*** DATA RECORDS ***

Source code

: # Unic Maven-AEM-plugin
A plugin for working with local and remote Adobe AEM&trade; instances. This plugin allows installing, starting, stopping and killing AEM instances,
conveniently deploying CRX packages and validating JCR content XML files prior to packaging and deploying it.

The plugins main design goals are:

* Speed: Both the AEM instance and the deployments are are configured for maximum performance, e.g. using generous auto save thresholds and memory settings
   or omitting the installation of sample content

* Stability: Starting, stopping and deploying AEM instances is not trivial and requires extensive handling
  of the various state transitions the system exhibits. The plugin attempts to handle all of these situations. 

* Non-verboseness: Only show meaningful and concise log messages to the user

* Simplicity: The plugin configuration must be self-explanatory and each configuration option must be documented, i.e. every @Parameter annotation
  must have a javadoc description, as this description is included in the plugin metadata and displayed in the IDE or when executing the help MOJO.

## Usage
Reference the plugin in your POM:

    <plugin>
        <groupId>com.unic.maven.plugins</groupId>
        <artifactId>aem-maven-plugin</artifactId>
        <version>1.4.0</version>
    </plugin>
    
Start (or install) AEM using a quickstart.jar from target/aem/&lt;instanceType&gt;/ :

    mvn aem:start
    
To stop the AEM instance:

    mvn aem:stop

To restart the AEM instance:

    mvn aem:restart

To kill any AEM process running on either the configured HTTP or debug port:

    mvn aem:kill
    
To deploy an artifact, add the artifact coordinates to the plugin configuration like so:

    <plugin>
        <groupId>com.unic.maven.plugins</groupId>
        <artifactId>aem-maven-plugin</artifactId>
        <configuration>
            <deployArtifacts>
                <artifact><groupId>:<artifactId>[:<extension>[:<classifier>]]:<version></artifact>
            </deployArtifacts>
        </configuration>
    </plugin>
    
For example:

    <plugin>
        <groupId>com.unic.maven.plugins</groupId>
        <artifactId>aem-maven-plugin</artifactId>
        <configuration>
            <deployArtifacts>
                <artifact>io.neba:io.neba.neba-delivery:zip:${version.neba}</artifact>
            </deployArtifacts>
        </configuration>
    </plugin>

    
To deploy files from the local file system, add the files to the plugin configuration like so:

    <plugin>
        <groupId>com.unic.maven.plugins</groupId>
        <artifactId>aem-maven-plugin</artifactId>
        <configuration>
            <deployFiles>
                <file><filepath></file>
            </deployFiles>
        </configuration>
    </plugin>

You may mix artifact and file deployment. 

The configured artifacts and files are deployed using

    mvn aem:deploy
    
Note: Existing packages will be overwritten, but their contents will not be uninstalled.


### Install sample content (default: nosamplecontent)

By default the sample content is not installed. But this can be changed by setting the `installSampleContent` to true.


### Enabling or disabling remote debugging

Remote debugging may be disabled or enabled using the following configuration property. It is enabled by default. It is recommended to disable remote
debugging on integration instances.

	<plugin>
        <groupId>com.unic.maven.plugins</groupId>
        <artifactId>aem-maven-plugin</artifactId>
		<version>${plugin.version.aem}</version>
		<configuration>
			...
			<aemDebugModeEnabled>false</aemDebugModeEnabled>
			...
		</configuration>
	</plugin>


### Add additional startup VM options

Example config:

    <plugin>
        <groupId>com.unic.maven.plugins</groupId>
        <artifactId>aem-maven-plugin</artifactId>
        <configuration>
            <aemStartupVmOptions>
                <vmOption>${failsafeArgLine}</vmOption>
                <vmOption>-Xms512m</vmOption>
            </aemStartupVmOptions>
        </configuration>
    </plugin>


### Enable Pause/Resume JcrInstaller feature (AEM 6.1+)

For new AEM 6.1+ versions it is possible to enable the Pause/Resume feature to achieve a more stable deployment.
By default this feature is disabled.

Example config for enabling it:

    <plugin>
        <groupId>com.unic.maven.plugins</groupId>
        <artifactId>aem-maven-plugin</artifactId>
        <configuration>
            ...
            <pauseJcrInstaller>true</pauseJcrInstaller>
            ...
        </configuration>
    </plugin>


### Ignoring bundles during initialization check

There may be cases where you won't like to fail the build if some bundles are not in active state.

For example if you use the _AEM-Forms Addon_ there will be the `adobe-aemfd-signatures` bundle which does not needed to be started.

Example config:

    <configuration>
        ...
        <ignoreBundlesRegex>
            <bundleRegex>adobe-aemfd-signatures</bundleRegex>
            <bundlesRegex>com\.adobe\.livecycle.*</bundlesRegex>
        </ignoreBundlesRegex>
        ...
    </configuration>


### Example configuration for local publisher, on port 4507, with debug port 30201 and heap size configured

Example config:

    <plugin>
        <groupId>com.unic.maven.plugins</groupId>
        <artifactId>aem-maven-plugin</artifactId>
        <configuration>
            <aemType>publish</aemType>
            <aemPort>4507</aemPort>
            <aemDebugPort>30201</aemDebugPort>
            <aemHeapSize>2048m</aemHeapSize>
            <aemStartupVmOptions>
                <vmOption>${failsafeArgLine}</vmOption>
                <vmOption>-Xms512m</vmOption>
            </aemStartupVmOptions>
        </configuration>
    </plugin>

*** End of DATA RECORDS ***

WHAT TO PRODUCE → Where does "with" appear in the records above? Copy every line that has it.

RESULT FOR THIS EXERCISE →
A plugin for working with local and remote Adobe AEM&trade; instances. This plugin allows installing, starting, stopping and killing AEM instances,
### Example configuration for local publisher, on port 4507, with debug port 30201 and heap size configured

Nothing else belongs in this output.